Se oye “caminemos”, lo canta un hombre. Entro en el hall y me recibe un olor… ¿a qué? ¡café! ¡huele a café! café recién filtrado, pero no es para mí. “Para vos hay Toddy con leche” dice Eva. Su amiga está en la cocina… ¿cómo se llamaba? ¡María! ¡se llamaba María!
Eva se reía de mi mamá con lo que llamaba sus “krembuleunsh”, esa palabreja burlona que había inventado para mofarse de los frunces, adornos y puntillas que usaba mi mamá con coquetería.
Eva andaba de pantalones, camisa y cinturón, zapatos bajos acordonados. Tenía una pierna ortopédica. La habían ametrallado cuando se tiró del tren que la conducía a la deportación y a vaya uno a saber qué nefasto destino posterior (aunque me lo puedo imaginar). Una bala la hirió de tan mala manera que hubo que amputarle la pierna. Se cortaba el pelo a la garçon, se lo peinaba para atrás con un poco de gomina y se recogía con una hebilla negra un mechón rebelde que le caía sobre la frente. No usaba aros ni collares ni adorno alguno.
A veces pasaba varios días en casa. Mis padres la protegían. Era después de que la rescataban de alguna comisaría. “¿Por qué la metieron presa?” preguntaba yo. “Porque usa pantalones, está prohibido que una mujer use pantalones por la calle” me decían y yo lo creía. No ponía en dudas todavía lo que me decía un adulto. Intuía, olía, que había secretos, silencios sospechosos, me daba cuenta de que callaban cuando yo me acercaba. Yo hacía como que no me daba cuenta de todo ese juego, Les aseguraba que seguía sin saber, que seguía siendo inocente, que me habían cuidado para que no supiera lo que de verdad pasaba. Los tranquilizaba haciéndoles creer que no me había dado cuenta de que Eva era lesbiana, aunque esa palabra todavía no existiera para mí. No se podía hablar de eso en la década del cincuenta. Ni de eso ni de tantas cosas más.
Aún hoy cuesta hablar de la sexualidad durante la Shoá. “¿Y si te abrías de piernas te salvabas?” reflexionaba mi mamá con total naturalidad, “es barato, no entiendo por qué hacen tanto lío con eso” agregaba irritada ante la moralina hipócrita de la sociedad judeo-argentina de entonces. Mamá veía a la sexualidad como parte lógica de la vida pero sabía que hablar de la homosexualidad de Eva era más complicado.

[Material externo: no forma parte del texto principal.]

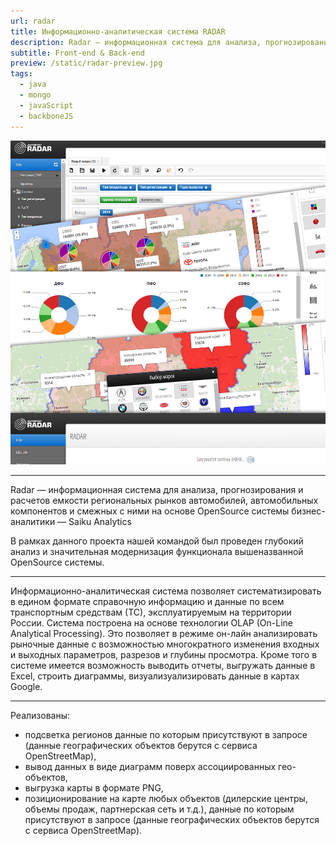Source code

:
 ```yaml
---
url: radar
title: Информационно-аналитическая система RADAR
description: Radar — информационная система для анализа, прогнозирования и расчетов емкости региональных рынков автомобилей, автомобильных компонентов и смежных с ними на основе OpenSource системы бизнес-аналитики — Saiku Analytics
subtitle: Front-end & Back-end
preview: /static/radar-preview.jpg
tags:
  - java
  - mongo
  - javaScript
  - backboneJS
---
```

<img src="/static/radar.jpg" alt="diary" style="max-width: 100%;"/>

***

<span class="marked__text">Radar</span> — информационная система для анализа, прогнозирования и расчетов емкости региональных рынков автомобилей, автомобильных компонентов и смежных с ними на основе OpenSource системы бизнес-аналитики — Saiku Analytics

В рамках данного проекта нашей командой был проведен глубокий анализ и значительная модернизация функционала вышеназванной OpenSource системы.

***

Информационно-аналитическая система позволяет систематизировать в едином формате справочную информацию и данные по всем транспортным средствам (ТС), эксплуатируемым на территории России. Система построена на основе технологии OLAP (On-Line Analytical Processing). Это позволяет в режиме он-лайн анализировать рыночные данные с возможностью многократного изменения входных и выходных параметров, разрезов и глубины просмотра. Кроме того в системе имеется возможность выводить отчеты, выгружать данные в Excel, строить диаграммы, визуализуализировать данные в картах Google.

***

Реализованы:

- подсветка регионов данные по которым присутствуют в запросе (данные географических объектов берутся с сервиса OpenStreetMap),
- вывод данных в виде диаграмм поверх ассоциированных гео-объектов,
- выгрузка карты в формате PNG,
- позиционирование на карте любых объектов (дилерские центры, объемы продаж, партнерская сеть и т.д.), данные по которым присутствуют в запросе (данные географических объектов берутся с сервиса OpenStreetMap).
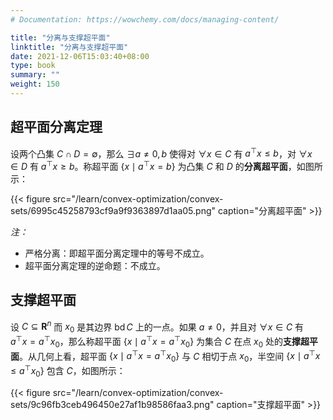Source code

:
```yaml
---
# Documentation: https://wowchemy.com/docs/managing-content/

title: "分离与支撑超平面"
linktitle: "分离与支撑超平面"
date: 2021-12-06T15:03:40+08:00
type: book
summary: ""
weight: 150
---
```


<!--more-->

## 超平面分离定理

设两个凸集 $C \cap D = \emptyset$，那么 $\exists a \ne 0, b$ 使得对 $\forall x \in C$ 有 $a^{\top}x \leqslant b$，对 $\forall x \in D$ 有 $a^{\top}x \geqslant b$。称超平面 $\{x \mid a^{\top}x = b\}$ 为凸集 $C$ 和 $D$ 的**分离超平面**，如图所示：

{{< figure src="/learn/convex-optimization/convex-sets/6995c45258793cf9a9f9363897d1aa05.png" caption="分离超平面" >}}

*注：*

- 严格分离：即超平面分离定理中的等号不成立。
- 超平面分离定理的逆命题：不成立。

## 支撑超平面

设 $C \subseteq \mathbf{R}^{n}$ 而 $x_0$ 是其边界 $\operatorname{bd} C$ 上的一点。如果 $a \ne 0$，并且对 $\forall x \in C$ 有 $a^{\top} x = a^{\top} x_0$，那么称超平面 $\{x \mid a^{\top} x = a^{\top} x_0\}$ 为集合 $C$ 在点 $x_0$ 处的**支撑超平面**。从几何上看，超平面 $\{x \mid a^{\top} x = a^{\top} x_0\}$ 与 $C$ 相切于点 $x_0$，半空间 $\{x \mid a^{\top} x \leqslant a^{\top} x_0\}$ 包含 $C$，如图所示：

{{< figure src="/learn/convex-optimization/convex-sets/9c96fb3ceb496450e27af1b98586faa3.png" caption="支撑超平面" >}}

Supe después que Eva lo había asumido tempranamente ya en su adolescencia en Polonia, andando en su moto junto con los motoqueros de la ciudad. Su vida no había sido para nada fácil. Aún antes de los nazis. El amor de María la salvó. Sobrevivió escondida por ella en el tambo de su familia, ocultándoles tanto que escondía a una judía como que se trataba de la mujer que amaba. Cuando terminó la Shoá y algunos quisieron tomar represalias con los polacos, le tocó el turno a Eva de salvarla. Dijo que era su cuñada y con ese engaño consiguió traerla a la Argentina haciéndola pasar por judía.
Me avergüenza hoy haberles seguido el juego a todos y hacer como que no sabía, no haberle preguntado cosas a Eva, no haberle confirmado que su sexualidad no era, para mi, ni buena ni mala, no haber hablado más con María y su sonrisa melancólica, sus ojos transparentes y tristes. Pero era el color de los tiempos. Me alivia pensar que las miraba con la mirada más límpida posible, nada de juicio ni crítica, nada de pensarlas como bichos raros. Admiraba a Eva. Era muy lectora, siempre tenía un libro cerca que leía con arrobo. Y fumaba, claro. Escuchábamos las tres juntas la novela de las 5 de la tarde de Radio Splendid y tenían una enorme colección de discos de boleros de los cuarenta. “Caminemos” era el preferido. Tomé mucho de Eva, fue un importante modelo de identificación, sin saberlo, una mentora de provocación, jutzpá y libertad; también del costo asumirse con honestidad y de sus consecuencias.
Y como dice al final del bolero…. “caminemos, tal vez la vida nos vuelva a juntar”.